The trainer 114 classifies performs the machine learning using such a clustering method to classify the plurality of sets of sound data included in the training data 122 into a plurality of groups. As a result, the trainer 114 generates a trained model 123 that outputs, in response to the input of a voice, information about the group to which that voice belongs. Note that the trainer 114 performs the machine learning using such a clustering method in response to the number of pieces of data of the training data 122 collected by the data collector 113 being greater than or equal to a reference value, and generates the trained model 123. Here, the number of pieces of data of the training data 122 is the number of pieces of sound data included in the training data 122. In cases in which the number of pieces of data of the training data 122 is low, it is not possible to perform effective machine learning and, consequently, it is difficult to generate a trained model 123 whereby it is possible to accurately identify a speaker. As such, the trainer 114 does not perform the machine learning until the number of pieces of data of the training data 122 is greater than or equal to a predetermined reference value, and performs the machine learning after a sufficient number of pieces of the sound data has been collected by the data collector 113.
Returning to FIG. 3, in response to detection by the sensor unit 210 of a voice as the external stimulus, the identifier 115 identifies the speaker of the detected voice using the trained model 123 generated by the trainer 114. Specifically, in a case in which a voice is detected by the microphone 213 and, also, the detected voice satisfies the collection condition, sound data expressing the detected voice is input into the trained model 123. As output for the inputted sound data, the trained model 123 outputs information expressing the group that the voice of the inputted sound data has the highest possibility of belonging to among the plurality of groups classified by the clustering. The identifier 115 identifies, as the speaker of the detected voice, the speaker corresponding to the group expressed in the information output form the trained model 123.
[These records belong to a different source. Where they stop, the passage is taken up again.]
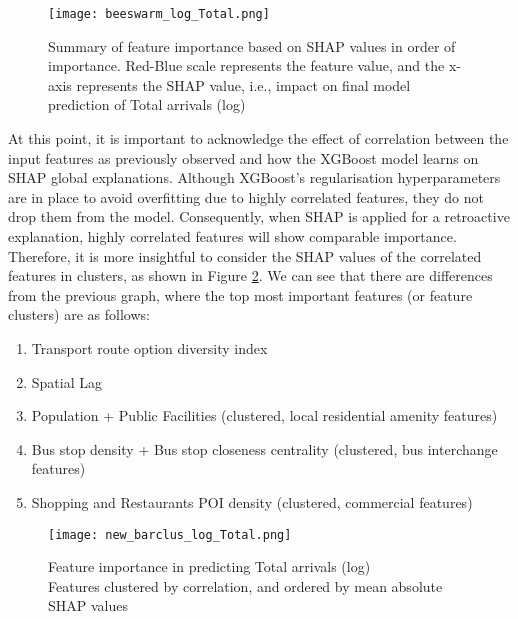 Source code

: \begin{figure}[!hbt]
    \centering
    \texttt{[image: beeswarm\_log\_Total.png]}
    \captionsetup{justification=centering}
    \caption{Summary of feature importance based on SHAP values in order of importance. Red-Blue scale represents the feature value, and the x-axis represents the SHAP value, i.e., impact on final model prediction of Total arrivals (log)}
    \label{fig:beeswarmtotal}
\end{figure}

At this point, it is important to acknowledge the effect of correlation between the input features as previously observed and how the XGBoost model learns on SHAP global explanations. Although XGBoost's regularisation hyperparameters are in place to avoid overfitting due to highly correlated features, they do not drop them from the model. Consequently, when SHAP is applied for a retroactive explanation, highly correlated features will show comparable importance. Therefore, it is more insightful to consider the SHAP values of the correlated features in clusters, as shown in Figure \ref{fig:barclustertotal}. We can see that there are differences from the previous graph, where the top most important features (or feature clusters) are as follows:

\begin{enumerate}
    \setlength\itemsep{-0.3em}
    \item Transport route option diversity index
    \item Spatial Lag
    \item Population + Public Facilities (clustered, local residential amenity features)
    \item Bus stop density + Bus stop closeness centrality (clustered, bus interchange features)
    \item Shopping and Restaurants POI density (clustered, commercial features)
\end{enumerate}

\begin{figure}[ht]
    \centering
    \texttt{[image: new\_barclus\_log\_Total.png]}
    \captionsetup{justification=centering}
    \caption{Feature importance in predicting Total arrivals (log)\\Features clustered by correlation, and ordered by mean absolute SHAP values}
    \label{fig:barclustertotal}
\end{figure}

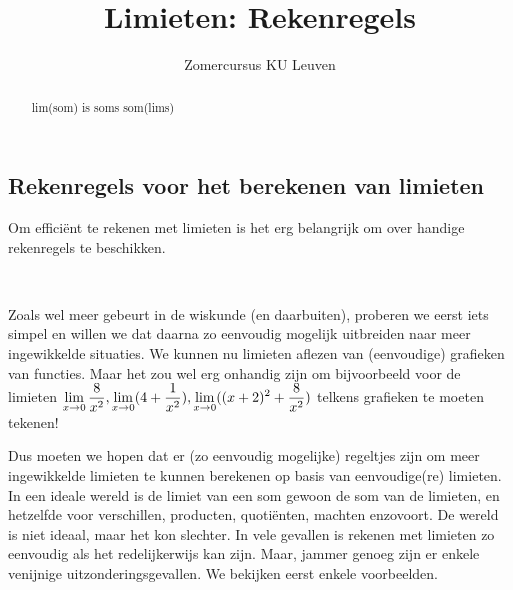 \documentclass{ximera}
\author{Zomercursus KU Leuven}
\title{Limieten: Rekenregels}
\begin{document}
\begin{abstract}
	lim(som) is soms som(lims) 
\end{abstract}
\maketitle

\subsection{Rekenregels voor het berekenen van limieten}

Om efficiënt te rekenen  met limieten is het erg belangrijk om over handige rekenregels te beschikken.

\begin{expandable}
\begin{uitweiding} \ 
	
Zoals wel meer gebeurt in de wiskunde (en daarbuiten), proberen we eerst iets simpel en willen we dat daarna zo eenvoudig mogelijk uitbreiden naar meer ingewikkelde situaties. We kunnen nu limieten aflezen van (eenvoudige) grafieken van functies. Maar het zou wel erg onhandig zijn om bijvoorbeeld voor de limieten $\limx \frac{8}{x^2}, \limx (4+\frac{1}{x^2}), \limx ((x+2)^2 + \frac{8}{x^2})$ telkens grafieken te moeten tekenen! %

Dus moeten we hopen dat er (zo eenvoudig mogelijke) regeltjes zijn om meer ingewikkelde limieten te kunnen berekenen op basis van eenvoudige(re) limieten. In een ideale wereld is de limiet van een som gewoon de som van de limieten, en hetzelfde voor verschillen, producten, quotiënten, machten enzovoort. De wereld is niet ideaal, maar het kon slechter. In vele gevallen is rekenen met limieten  zo eenvoudig als het redelijkerwijs kan zijn. Maar, jammer genoeg zijn er enkele venijnige uitzonderingsgevallen. We bekijken eerst enkele voorbeelden.
\end{uitweiding}
\end{expandable}
\end{document}
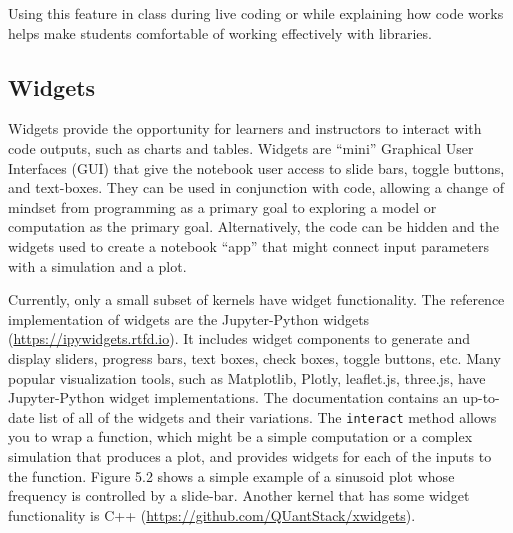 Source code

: \documentclass[]{book}
\begin{document}
Using this feature in class during live coding or while explaining how
code works helps make students comfortable of working effectively with
libraries.

\subsection{Widgets}\label{widgets}

Widgets provide the opportunity for learners and instructors to interact
with code outputs, such as charts and tables. Widgets are ``mini''
Graphical User Interfaces (GUI) that give the notebook user access to
slide bars, toggle buttons, and text-boxes. They can be used in
conjunction with code, allowing a change of mindset from programming as
a primary goal to exploring a model or computation as the primary goal.
Alternatively, the code can be hidden and the widgets used to create a
notebook ``app'' that might connect input parameters with a simulation
and a plot.

Currently, only a small subset of kernels have widget functionality. The
reference implementation of widgets are the Jupyter-Python widgets
(\url{https://ipywidgets.rtfd.io}). It includes widget components to
generate and display sliders, progress bars, text boxes, check boxes,
toggle buttons, etc. Many popular visualization tools, such as
Matplotlib, Plotly, leaflet.js, three.js, have Jupyter-Python widget
implementations. The documentation contains an up-to-date list of all of
the widgets and their variations. The \texttt{interact} method allows
you to wrap a function, which might be a simple computation or a complex
simulation that produces a plot, and provides widgets for each of the
inputs to the function. Figure 5.2 shows a simple example of a sinusoid
plot whose frequency is controlled by a slide-bar. Another kernel that
has some widget functionality is C++
(\url{https://github.com/QUantStack/xwidgets}).
\end{document}
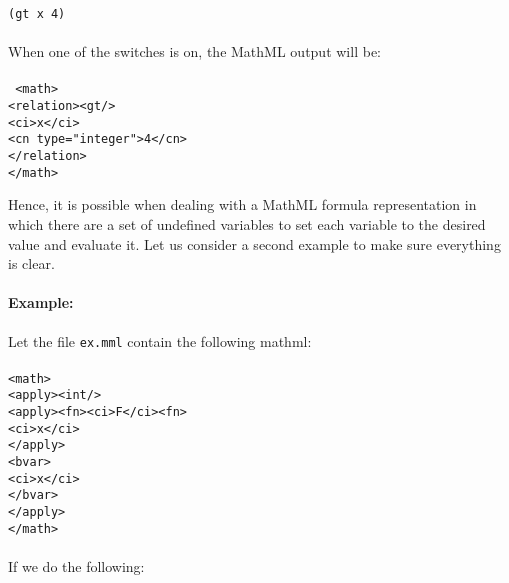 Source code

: \documentclass{article}
\begin{document}
{\tt (gt x 4)}
\\
\\
When one of the switches is on, the MathML output will be:
\\
\\
{\tt 
\hspace*{1mm}<math>\\
\hspace*{5mm}   <relation><gt/>\\
\hspace*{9mm}      <ci>x</ci>\\
\hspace*{9mm}      <cn type="integer">4</cn>\\
\hspace*{5mm}   </relation>\\
\hspace*{1mm}</math>\\}

Hence, it is possible when dealing with a MathML formula representation in
which there are a set of undefined variables to set each variable to the
desired value and evaluate it. Let us consider a second example to make sure
everything is clear.

\paragraph{Example:}

Let the file {\tt ex.mml} contain the following mathml:
\\
\\
{\tt               <math>\\
\hspace*{2mm}       <apply><int/>\\
\hspace*{5mm}        <apply><fn><ci>F</ci><fn>\\
\hspace*{9mm}         <ci>x</ci>\\
\hspace*{5mm}        </apply>\\
\hspace*{5mm}        <bvar>\\
\hspace*{9mm}         <ci>x</ci>\\
\hspace*{5mm}        </bvar>\\
\hspace*{2mm}       </apply>\\
                  </math>}  \\
\\
If we do the following:\\
\end{document}
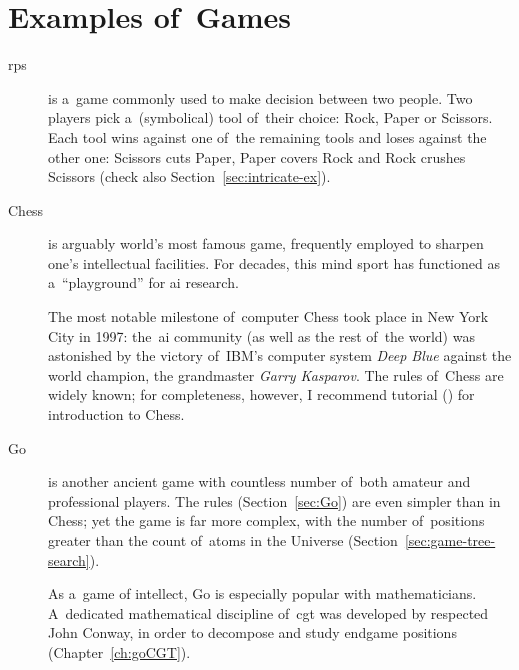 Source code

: \section{Examples of~Games}
\label{sec:examples-of-games}
\newcommand{\figurewidthratio}{0.3}
\begin{description}
  \item [\acrfull{rps}] is a~game commonly used to make decision between two people.
    Two players pick a~(symbolical) tool of~their choice: Rock, Paper or Scissors.
    Each tool wins against one of~the remaining tools and loses against the other one: Scissors cuts Paper, Paper covers Rock and Rock crushes Scissors (check also Section~\ref{sec:intricate-ex}).

  \item [Chess] is arguably world's most famous game, frequently employed to sharpen one's intellectual facilities.
    For decades, this mind sport has functioned as a~``playground'' for \acrfull{ai} research.

    The most notable milestone of~computer Chess took place in New York City in 1997:
    the~\acrshort{ai} community (as well as the rest of~the world) was astonished by the victory of~IBM's computer system \emph{Deep Blue} against the world champion, the grandmaster \emph{Garry Kasparov}.
    The rules of~Chess are widely known; for completeness, however, I recommend tutorial (\cite{Karpov1997disney}) for introduction to Chess.

  \item [Go] is another ancient game with countless number of~both amateur and professional players.
    The rules (Section~\ref{sec:Go}) are even simpler than in Chess; yet the game is far more complex, with the number of~positions greater than the count of~atoms in the Universe (Section~\ref{sec:game-tree-search}).

    As a~game of intellect, Go is especially popular with mathematicians.
    A~dedicated mathematical discipline of~\acrfull{cgt} was developed by respected John Conway, in order to decompose and study endgame positions (Chapter~\ref{ch:goCGT}).


\end{description}
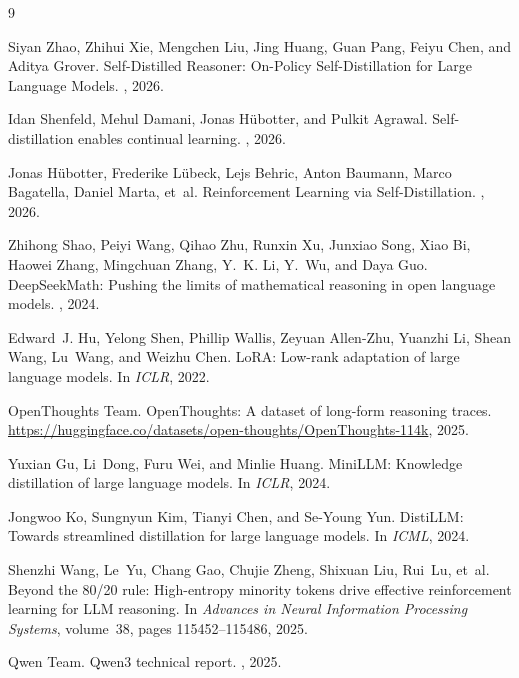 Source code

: \documentclass{article}
\begin{document}

\begin{thebibliography}{9}

Siyan Zhao, Zhihui Xie, Mengchen Liu, Jing Huang, Guan Pang, Feiyu Chen, and Aditya Grover.
\newblock Self-Distilled Reasoner: On-Policy Self-Distillation for Large Language Models.
, 2026.

Idan Shenfeld, Mehul Damani, Jonas H\"{u}botter, and Pulkit Agrawal.
\newblock Self-distillation enables continual learning.
, 2026.

Jonas H\"{u}botter, Frederike L\"{u}beck, Lejs Behric, Anton Baumann, Marco Bagatella, Daniel Marta, et~al.
\newblock Reinforcement Learning via Self-Distillation.
, 2026.

Zhihong Shao, Peiyi Wang, Qihao Zhu, Runxin Xu, Junxiao Song, Xiao Bi, Haowei Zhang, Mingchuan Zhang, Y.~K. Li, Y.~Wu, and Daya Guo.
\newblock DeepSeekMath: Pushing the limits of mathematical reasoning in open language models.
, 2024.

Edward~J. Hu, Yelong Shen, Phillip Wallis, Zeyuan Allen-Zhu, Yuanzhi Li, Shean Wang, Lu~Wang, and Weizhu Chen.
\newblock LoRA: Low-rank adaptation of large language models.
\newblock In {\em ICLR}, 2022.

OpenThoughts Team.
\newblock OpenThoughts: A dataset of long-form reasoning traces.
\newblock \url{https://huggingface.co/datasets/open-thoughts/OpenThoughts-114k}, 2025.

Yuxian Gu, Li~Dong, Furu Wei, and Minlie Huang.
\newblock MiniLLM: Knowledge distillation of large language models.
\newblock In {\em ICLR}, 2024.

Jongwoo Ko, Sungnyun Kim, Tianyi Chen, and Se-Young Yun.
\newblock DistiLLM: Towards streamlined distillation for large language models.
\newblock In {\em ICML}, 2024.

Shenzhi Wang, Le~Yu, Chang Gao, Chujie Zheng, Shixuan Liu, Rui~Lu, et~al.
\newblock Beyond the 80/20 rule: High-entropy minority tokens drive effective reinforcement learning for LLM reasoning.
\newblock In {\em Advances in Neural Information Processing Systems}, volume~38, pages 115452--115486, 2025.

Qwen Team.
\newblock Qwen3 technical report.
, 2025.

\end{thebibliography}
\end{document}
More specifically, the identifier 115 identifies whether the speaker of the detected voice is the specific user corresponding to the pseudo-owner of the robot 200. The pseudo-owner of the robot 200 (hereinafter referred to simply as “the owner”) is the user corresponding to the owner of a pet and, in one example, is the owner, manager, or the like of the robot 200. The owner is often near the robot 200 and, as such, it is anticipated that the owner has more opportunities to speak to the robot 200 than other users. As such, the identifier 115 determines the group for which the number of pieces of data is the greatest, among the plurality of groups classified by the clustering, to be the group of sound data of the owner. Specifically, in the example of FIG. 6, the identifier 115 determines that group A among groups A to D is the group of the sound data of the pseudo-owner.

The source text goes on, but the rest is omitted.